Regia di Dea Kulumbegashvili vedi scheda film
VENEZIA 81 - CONCORSO - PREMIO SPECIALE DELLA GIURIA
Le anime vagano errabonde ed ansimanti tra paludi oscure ove corpi parzialmente putrescenti o in corso di formazione cercano ossessivamente la giusta via per poter uscire e realizzarsi.
Il percorso dell'anima che si fa corpo e cerca di vivere parte da un limbo dove ci si salva e ci si realizza solo fuggendo per trovare il giusto percorso.
Nina fa l'ostetrica in una struttura ospedaliera della Georgia, paese che non consente l'aborto nemmeno nei casi più eclatanti e palesi di maternità imposta da azioni prevaricanti e di violenza sessuale conclamata.

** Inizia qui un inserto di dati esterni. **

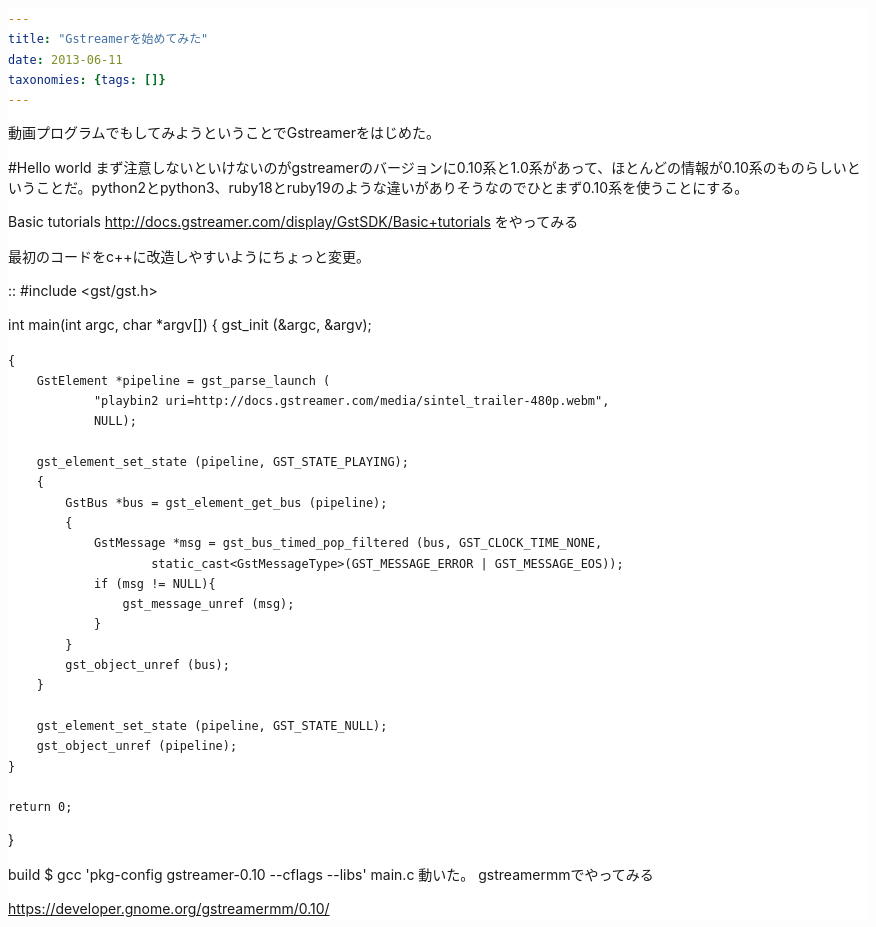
 ```yaml
---
title: "Gstreamerを始めてみた"
date: 2013-06-11
taxonomies: {tags: []}
---
```


動画プログラムでもしてみようということでGstreamerをはじめた。

#Hello world
まず注意しないといけないのがgstreamerのバージョンに0.10系と1.0系があって、ほとんどの情報が0.10系のものらしいということだ。python2とpython3、ruby18とruby19のような違いがありそうなのでひとまず0.10系を使うことにする。

Basic
tutorials http://docs.gstreamer.com/display/GstSDK/Basic+tutorials をやってみる

最初のコードをc++に改造しやすいようにちょっと変更。

::
#include <gst/gst.h>

int main(int argc, char *argv[]) 
{
    gst_init (&argc, &argv);

    {
        GstElement *pipeline = gst_parse_launch (
                "playbin2 uri=http://docs.gstreamer.com/media/sintel_trailer-480p.webm", 
                NULL);

        gst_element_set_state (pipeline, GST_STATE_PLAYING);
        {
            GstBus *bus = gst_element_get_bus (pipeline);
            {
                GstMessage *msg = gst_bus_timed_pop_filtered (bus, GST_CLOCK_TIME_NONE, 
                        static_cast<GstMessageType>(GST_MESSAGE_ERROR | GST_MESSAGE_EOS));
                if (msg != NULL){
                    gst_message_unref (msg);
                }
            }
            gst_object_unref (bus);
        }

        gst_element_set_state (pipeline, GST_STATE_NULL);
        gst_object_unref (pipeline);
    }

    return 0;
}

build $ gcc 'pkg-config gstreamer-0.10 --cflags --libs' main.c
動いた。
gstreamermmでやってみる

https://developer.gnome.org/gstreamermm/0.10/
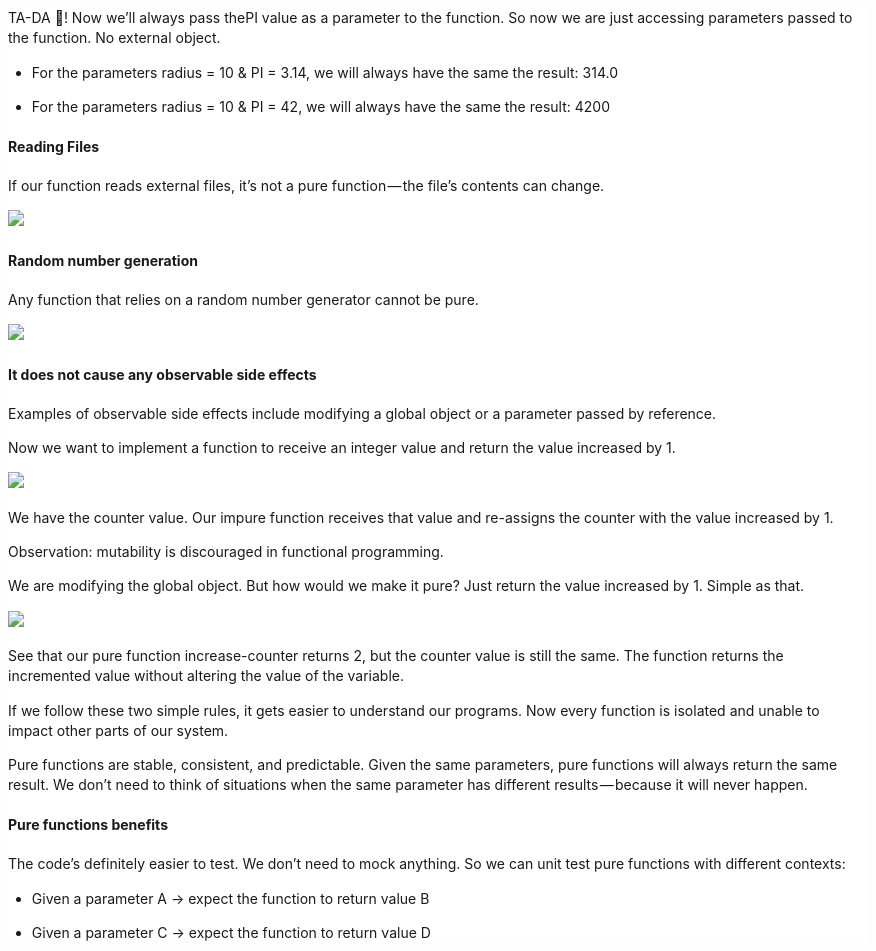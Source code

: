 TA-DA 🎉! Now we’ll always pass thePI value as a parameter to the function. So now we are just accessing parameters passed to the function. No external object.

* For the parameters radius = 10 & PI = 3.14, we will always have the same the result: 314.0

* For the parameters radius = 10 & PI = 42, we will always have the same the result: 4200

#### Reading Files

If our function reads external files, it’s not a pure function — the file’s contents can change.

![](/media/39afefd80c34c61d5603dc1b45a378db?postId=a2c2a15c84)

#### Random number generation

Any function that relies on a random number generator cannot be pure.

![](/media/96e6f8dca344b6c4d0a1129c761cea4a?postId=a2c2a15c84)

#### It does not cause any observable side effects

Examples of observable side effects include modifying a global object or a parameter passed by reference.

Now we want to implement a function to receive an integer value and return the value increased by 1.

![](/media/0a8e049ede115b6339370622fb0c0f04?postId=a2c2a15c84)

We have the counter value. Our impure function receives that value and re-assigns the counter with the value increased by 1.

Observation: mutability is discouraged in functional programming.

We are modifying the global object. But how would we make it pure? Just return the value increased by 1. Simple as that.

![](/media/a030db5e9a8f50b1f8c688cd381a0722?postId=a2c2a15c84)

See that our pure function increase-counter returns 2, but the counter value is still the same. The function returns the incremented value without altering the value of the variable.

If we follow these two simple rules, it gets easier to understand our programs. Now every function is isolated and unable to impact other parts of our system.

Pure functions are stable, consistent, and predictable. Given the same parameters, pure functions will always return the same result. We don’t need to think of situations when the same parameter has different results — because it will never happen.

#### Pure functions benefits

The code’s definitely easier to test. We don’t need to mock anything. So we can unit test pure functions with different contexts:

* Given a parameter A → expect the function to return value B

* Given a parameter C → expect the function to return value D
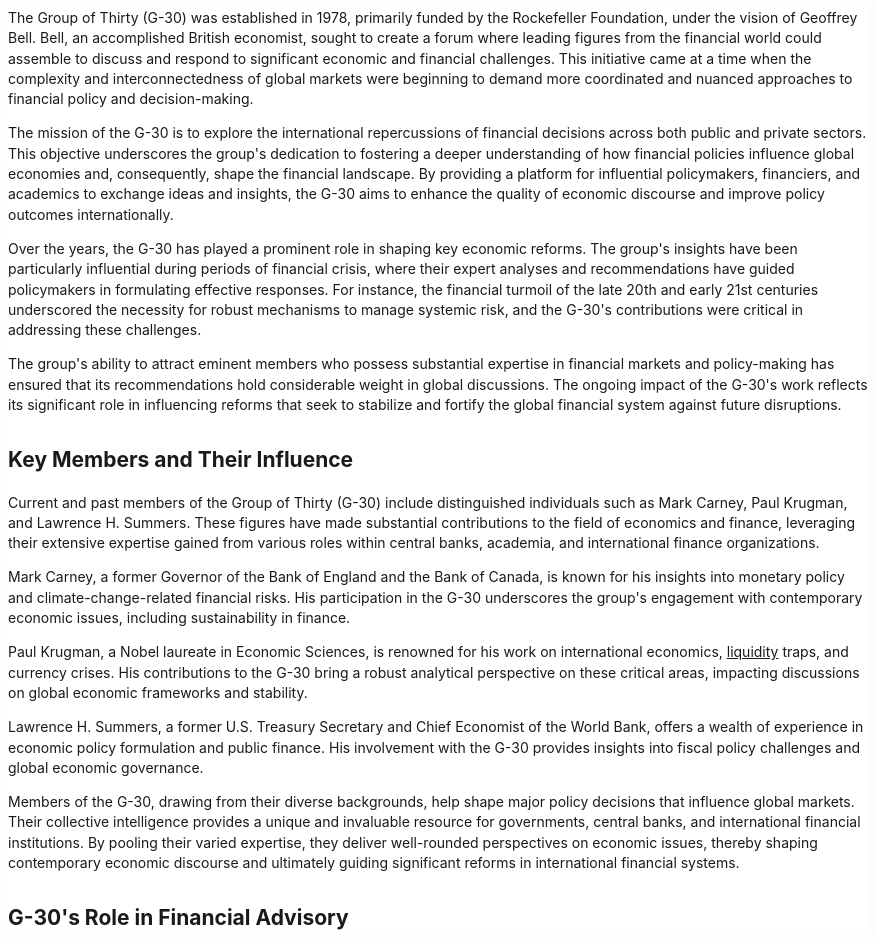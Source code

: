 The Group of Thirty (G-30) was established in 1978, primarily funded by the Rockefeller Foundation, under the vision of Geoffrey Bell. Bell, an accomplished British economist, sought to create a forum where leading figures from the financial world could assemble to discuss and respond to significant economic and financial challenges. This initiative came at a time when the complexity and interconnectedness of global markets were beginning to demand more coordinated and nuanced approaches to financial policy and decision-making.

The mission of the G-30 is to explore the international repercussions of financial decisions across both public and private sectors. This objective underscores the group's dedication to fostering a deeper understanding of how financial policies influence global economies and, consequently, shape the financial landscape. By providing a platform for influential policymakers, financiers, and academics to exchange ideas and insights, the G-30 aims to enhance the quality of economic discourse and improve policy outcomes internationally.

Over the years, the G-30 has played a prominent role in shaping key economic reforms. The group's insights have been particularly influential during periods of financial crisis, where their expert analyses and recommendations have guided policymakers in formulating effective responses. For instance, the financial turmoil of the late 20th and early 21st centuries underscored the necessity for robust mechanisms to manage systemic risk, and the G-30's contributions were critical in addressing these challenges. 

The group's ability to attract eminent members who possess substantial expertise in financial markets and policy-making has ensured that its recommendations hold considerable weight in global discussions. The ongoing impact of the G-30's work reflects its significant role in influencing reforms that seek to stabilize and fortify the global financial system against future disruptions.

## Key Members and Their Influence

Current and past members of the Group of Thirty (G-30) include distinguished individuals such as Mark Carney, Paul Krugman, and Lawrence H. Summers. These figures have made substantial contributions to the field of economics and finance, leveraging their extensive expertise gained from various roles within central banks, academia, and international finance organizations.

Mark Carney, a former Governor of the Bank of England and the Bank of Canada, is known for his insights into monetary policy and climate-change-related financial risks. His participation in the G-30 underscores the group's engagement with contemporary economic issues, including sustainability in finance.

Paul Krugman, a Nobel laureate in Economic Sciences, is renowned for his work on international economics, [liquidity](/wiki/liquidity-risk-premium) traps, and currency crises. His contributions to the G-30 bring a robust analytical perspective on these critical areas, impacting discussions on global economic frameworks and stability.

Lawrence H. Summers, a former U.S. Treasury Secretary and Chief Economist of the World Bank, offers a wealth of experience in economic policy formulation and public finance. His involvement with the G-30 provides insights into fiscal policy challenges and global economic governance.

Members of the G-30, drawing from their diverse backgrounds, help shape major policy decisions that influence global markets. Their collective intelligence provides a unique and invaluable resource for governments, central banks, and international financial institutions. By pooling their varied expertise, they deliver well-rounded perspectives on economic issues, thereby shaping contemporary economic discourse and ultimately guiding significant reforms in international financial systems.

## G-30's Role in Financial Advisory
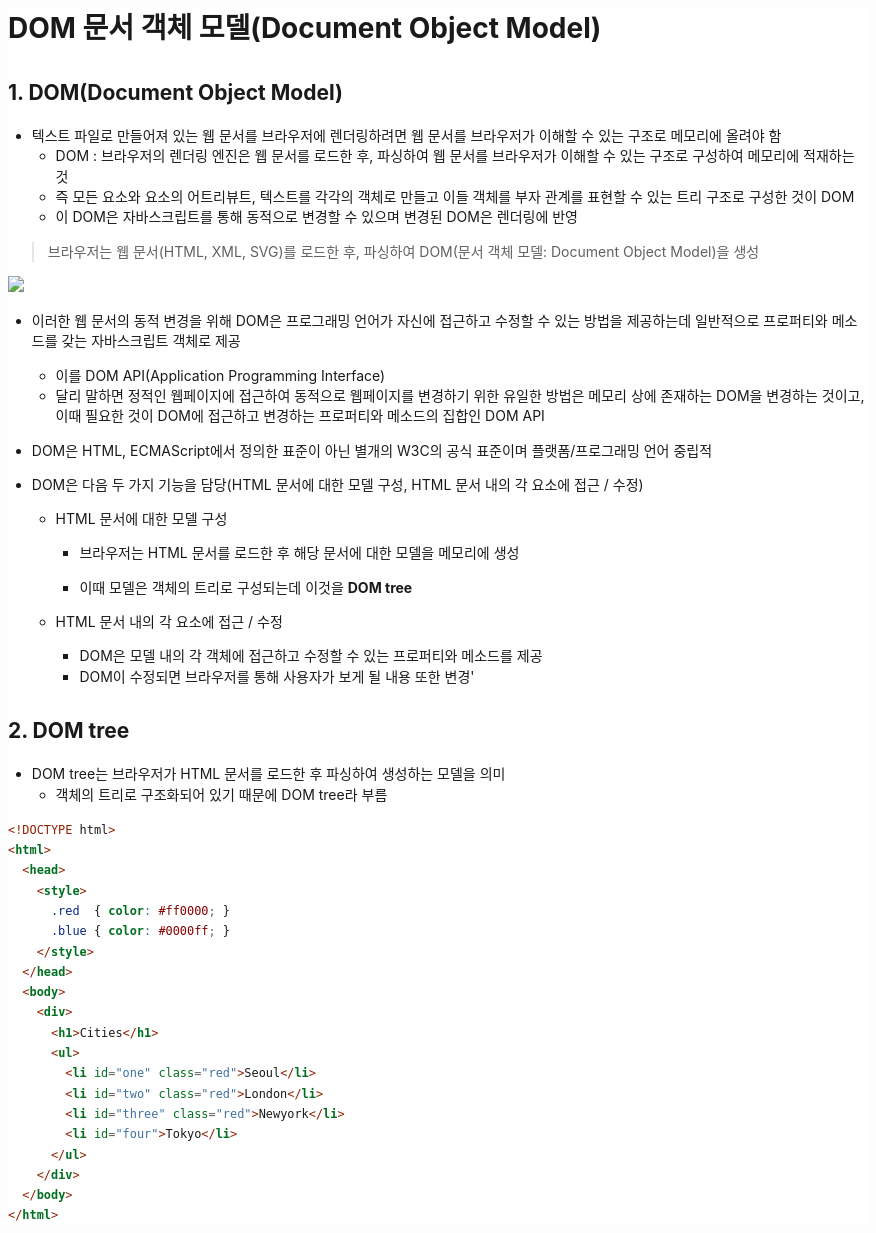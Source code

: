 



# DOM 문서 객체 모델(Document Object Model)

## 1. DOM(Document Object Model)

- 텍스트 파일로 만들어져 있는 웹 문서를 브라우저에 렌더링하려면 웹 문서를 브라우저가 이해할 수 있는 구조로 메모리에 올려야 함
  - DOM : 브라우저의 렌더링 엔진은 웹 문서를 로드한 후, 파싱하여 웹 문서를 브라우저가 이해할 수 있는 구조로 구성하여 메모리에 적재하는 것 
  - 즉 모든 요소와 요소의 어트리뷰트, 텍스트를 각각의 객체로 만들고 이들 객체를 부자 관계를 표현할 수 있는 트리 구조로 구성한 것이 DOM
  - 이 DOM은 자바스크립트를 통해 동적으로 변경할 수 있으며 변경된 DOM은 렌더링에 반영

> 브라우저는 웹 문서(HTML, XML, SVG)를 로드한 후, 파싱하여 DOM(문서 객체 모델: Document Object Model)을 생성

![](https://poiemaweb.com/img/client-server.png)

- 이러한 웹 문서의 동적 변경을 위해 DOM은 프로그래밍 언어가 자신에 접근하고 수정할 수 있는 방법을 제공하는데 일반적으로 프로퍼티와 메소드를 갖는 자바스크립트 객체로 제공
  - 이를 DOM API(Application Programming Interface)
  - 달리 말하면 정적인 웹페이지에 접근하여 동적으로 웹페이지를 변경하기 위한 유일한 방법은 메모리 상에 존재하는 DOM을 변경하는 것이고, 이때 필요한 것이 DOM에 접근하고 변경하는 프로퍼티와 메소드의 집합인 DOM API

- DOM은 HTML, ECMAScript에서 정의한 표준이 아닌 별개의 W3C의 공식 표준이며 플랫폼/프로그래밍 언어 중립적

- DOM은 다음 두 가지 기능을 담당(HTML 문서에 대한 모델 구성, HTML 문서 내의 각 요소에 접근 / 수정)

  - HTML 문서에 대한 모델 구성

    - 브라우저는 HTML 문서를 로드한 후 해당 문서에 대한 모델을 메모리에 생성

    - 이때 모델은 객체의 트리로 구성되는데 이것을 **DOM tree**

  - HTML 문서 내의 각 요소에 접근 / 수정
    - DOM은 모델 내의 각 객체에 접근하고 수정할 수 있는 프로퍼티와 메소드를 제공
    - DOM이 수정되면 브라우저를 통해 사용자가 보게 될 내용 또한 변경'



## 2. DOM tree

- DOM tree는 브라우저가 HTML 문서를 로드한 후 파싱하여 생성하는 모델을 의미
  - 객체의 트리로 구조화되어 있기 때문에 DOM tree라 부름

```html
<!DOCTYPE html>
<html>
  <head>
    <style>
      .red  { color: #ff0000; }
      .blue { color: #0000ff; }
    </style>
  </head>
  <body>
    <div>
      <h1>Cities</h1>
      <ul>
        <li id="one" class="red">Seoul</li>
        <li id="two" class="red">London</li>
        <li id="three" class="red">Newyork</li>
        <li id="four">Tokyo</li>
      </ul>
    </div>
  </body>
</html>
```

Per questo la donna, riconosciuta per la propria abilità, ma anche persona scrupolosa ed integra che prende a cuore lo stato delle proprie pazienti, registrate o meno negli archivi della struttura presso cui lavora, finisce per essere non solo il riferimento ufficiale per le nuove nascite, ma anche, clandestinamente, per la gestione delle interruzioni di gravidanza, venendo incontro, pietosa e comprensiva, alle richieste più disperate.
Coinvolta in un caso di decesso di un nascituro a seguito di una gestazione complicata da problematiche scoperte sul momento per la mancata registrazione in ospedale della partoriente, la donna diviene oggetto di inchiesta e anche posta al centro di indagini per sospetti reiterati di pratiche di aborto eseguite clandestinamente.
Notizie che il rancoroso marito della partoriente col nascituro deceduto rimette in circolazione, come per vendicarsi di una disgrazia che ritiene dovuta a negligenza della dottoressa.
Nina è il personaggio centrale del nuovo complesso e tortuoso film della georgiana Dea Kulumbegashvili.
Una figura dolente, solitaria, che agisce a suo rischio per salvaguardare anime in pena bisognose di un atto concreto e risolutivo di cui ella si accolla responsabilità e rischio.
Una persona che dà amore senza mai riceverne, e per questo costretta ad una solitudine latente che le concede al massimo qualche sfogo sessuale promiscuo e meccanico, che le regala più amarezze che soddisfazioni.
Il ritorno assai atteso in regia di Dea Kulumbegashvili, dopo quel Beginning premiato ed osannato in molte occasioni, avviene con un'opera crepuscolare che parla di vita, ma soprattutto di morte ed ansia nel sentirsi trasformare in un capro espiatorio di un mondo che vive di violenze e soprusi, ed in cui le vittime di tali azioni necessitano di un elemento sacrificale che le metta in salvo, cancellando le tracce e le conseguenze di una violenza barbara e prepotente imposta da comportamenti istintivi e prevaricanti da uomini tramutati in bestie.
April è un film percorso da corpi in costruzione o, forse, al contrario , in disfacimento: anime in pena che registrano la frustrazione ansiogena ed ansimante di strutture ancora deformi costrette a vagare perennemente entro un limbo paludoso ove la violenza umana le ha confinate.
April, prodotto tra gli altri da Luca Guadagnino, è un film complesso ed ostico che non fa nulla per rendersi ammaliante, ed anzi spiazza nel mostrare come un atto di parto possa risultare come un'azione tutto fuorché naturale e scontata.
Ma è anche un film che costringe lo spettatore ad inzaccherarsi nei terreni paludosi che portano, forse, ad una compiutezza che solo attraverso il sanguinoso e complesso atto del parto potrà avvenire veramente.
Nel ruolo della persona che si prende la responsabilità di "dare la luce", o di toglierla per salvaguardare le vittime di una violenza indicibile che lo Stato e la legge non si curano di tutelare né di prendere in considerazione, ecco che interviene un animo sacrificale come quello di Nina (ben interpretata da Ia Sukhitashvili, già protagonista del precedente Beginning) individuo che rinuncia alla felicità e alla realizzazione per darsi agli altri ed appianare soluzioni.
Per lei non c'è spazio o luogo per l'amore o l'affetto, e l'esercizio di un sesso meccanico e promiscuo non fa che renderla più determinata e consapevole in questo suo ruolo.